▶ [What to produce]:
Your answer should consist only of the lines below from the one with "СУБД - SQLite" through the one with "может быть иначе.", copied exactly.

▶ [Records provided]:
►
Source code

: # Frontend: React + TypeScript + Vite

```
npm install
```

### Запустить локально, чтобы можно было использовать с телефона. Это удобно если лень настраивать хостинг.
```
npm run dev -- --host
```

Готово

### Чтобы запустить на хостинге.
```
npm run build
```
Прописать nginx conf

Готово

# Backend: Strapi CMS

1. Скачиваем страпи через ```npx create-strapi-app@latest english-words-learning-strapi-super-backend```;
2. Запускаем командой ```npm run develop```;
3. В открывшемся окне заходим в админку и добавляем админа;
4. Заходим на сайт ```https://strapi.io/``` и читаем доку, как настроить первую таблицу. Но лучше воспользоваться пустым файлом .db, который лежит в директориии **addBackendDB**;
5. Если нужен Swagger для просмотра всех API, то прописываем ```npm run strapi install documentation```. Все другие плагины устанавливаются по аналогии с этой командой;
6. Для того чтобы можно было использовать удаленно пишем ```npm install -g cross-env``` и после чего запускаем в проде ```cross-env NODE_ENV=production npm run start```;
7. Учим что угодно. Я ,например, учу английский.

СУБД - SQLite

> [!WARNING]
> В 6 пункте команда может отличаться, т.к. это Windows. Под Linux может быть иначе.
◄
►
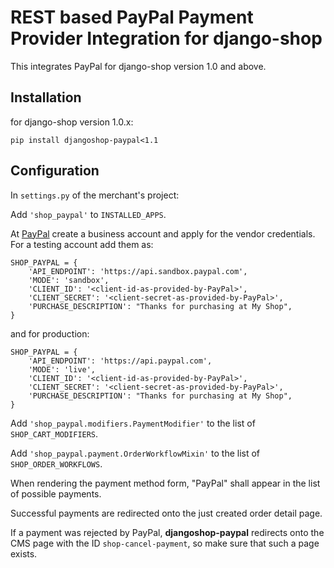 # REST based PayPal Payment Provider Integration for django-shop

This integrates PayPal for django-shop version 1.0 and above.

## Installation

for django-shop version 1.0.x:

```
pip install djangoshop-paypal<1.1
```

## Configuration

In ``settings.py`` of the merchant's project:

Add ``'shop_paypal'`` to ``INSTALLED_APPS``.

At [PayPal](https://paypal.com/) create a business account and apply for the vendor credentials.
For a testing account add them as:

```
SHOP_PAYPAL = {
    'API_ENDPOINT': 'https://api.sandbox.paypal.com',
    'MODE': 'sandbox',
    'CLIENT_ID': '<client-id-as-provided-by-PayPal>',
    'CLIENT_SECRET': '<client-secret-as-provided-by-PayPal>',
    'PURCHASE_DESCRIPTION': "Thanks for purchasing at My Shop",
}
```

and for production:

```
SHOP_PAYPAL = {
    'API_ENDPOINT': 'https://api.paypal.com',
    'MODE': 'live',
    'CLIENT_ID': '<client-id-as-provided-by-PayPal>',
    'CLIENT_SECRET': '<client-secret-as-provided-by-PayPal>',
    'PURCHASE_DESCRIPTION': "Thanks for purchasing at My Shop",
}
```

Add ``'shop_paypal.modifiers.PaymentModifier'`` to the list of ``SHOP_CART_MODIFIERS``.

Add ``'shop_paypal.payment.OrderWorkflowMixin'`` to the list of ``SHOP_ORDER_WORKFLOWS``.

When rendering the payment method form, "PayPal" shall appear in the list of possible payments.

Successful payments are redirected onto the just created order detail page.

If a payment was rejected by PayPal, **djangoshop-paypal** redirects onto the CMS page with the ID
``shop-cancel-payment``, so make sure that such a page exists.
◄
▶ [Expected answer]:
СУБД - SQLite

> [!WARNING]
> В 6 пункте команда может отличаться, т.к. это Windows. Под Linux может быть иначе.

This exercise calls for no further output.